Carmageddon, the massive traffic jam predicted because a section of a L.A. freeway is being closed for work this weekend, hasn't exactly materialized. It seems that, warned of the closed stretch of roadway people figured out detours or avoided it altogether. Geez -- who could have ever predicted that happening?
Still, if you planned on vicariously watch California's Carmageddon via news helicopters you likely feel cheated. Rest assured, there are alternatives.
There is the vehicular combat video game series Carmageddon, but it is an old game and besides, mashing on buttons is too much work if you just wanted to sit on your couch, eat popcorn and watch California's Carmageddon on the boob tube.
I think the best bet for a Carmageddon fix is the movies. Granted there aren't many traffic jam movies, but there are plenty of movies with car crashes in them, and to my mind car crashes say Carmageddon a lot better than traffic jams any day of the week.
However, which car crash movie to watch?
You may differ, and your suggestions in the comments certainly are welcome, but after turning the matter over in my mind for I decided on The Thing With Two Heads starring Ray Milland and Rosey Grier.

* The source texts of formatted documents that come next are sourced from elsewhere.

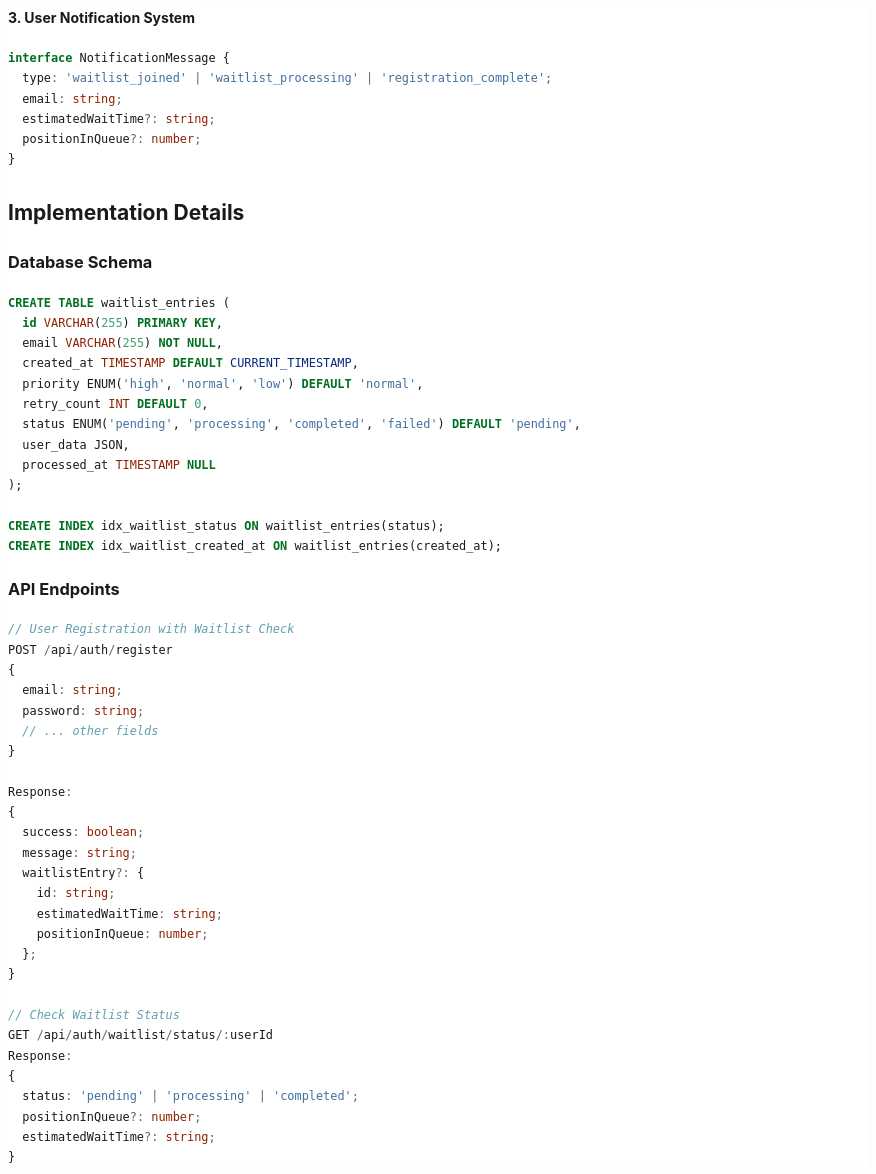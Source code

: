#### 3. User Notification System
```typescript
interface NotificationMessage {
  type: 'waitlist_joined' | 'waitlist_processing' | 'registration_complete';
  email: string;
  estimatedWaitTime?: string;
  positionInQueue?: number;
}
```

## Implementation Details

### Database Schema
```sql
CREATE TABLE waitlist_entries (
  id VARCHAR(255) PRIMARY KEY,
  email VARCHAR(255) NOT NULL,
  created_at TIMESTAMP DEFAULT CURRENT_TIMESTAMP,
  priority ENUM('high', 'normal', 'low') DEFAULT 'normal',
  retry_count INT DEFAULT 0,
  status ENUM('pending', 'processing', 'completed', 'failed') DEFAULT 'pending',
  user_data JSON,
  processed_at TIMESTAMP NULL
);

CREATE INDEX idx_waitlist_status ON waitlist_entries(status);
CREATE INDEX idx_waitlist_created_at ON waitlist_entries(created_at);
```

### API Endpoints
```typescript
// User Registration with Waitlist Check
POST /api/auth/register
{
  email: string;
  password: string;
  // ... other fields
}

Response:
{
  success: boolean;
  message: string;
  waitlistEntry?: {
    id: string;
    estimatedWaitTime: string;
    positionInQueue: number;
  };
}

// Check Waitlist Status
GET /api/auth/waitlist/status/:userId
Response:
{
  status: 'pending' | 'processing' | 'completed';
  positionInQueue?: number;
  estimatedWaitTime?: string;
}
```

As you can no doubt infer from the title it is a completely absurd B-movie. The plot revolves around a rich, white bigot getting his head transplanted onto the body of a black death row inmate. After the operation the black convict, who's trying to prove his innocence, escapes with Milland's head grafted onto his shoulder. Milland's head alternates between bitching at Grier, snoring when it is sound asleep and putting a dent in Rosie's love life. Yes folks, this film is social commentary at its finest.
Eventually, to burn up screen time without the need to write dialog, plot points and what-not, the Thing With Two Heads ends up on a dirt bike being chased by oodles of crashing cop cars. This scene goes on for 20 minutes. Even if it is poorly staged mayhem in a low budget movie -- that's a Carmageddon!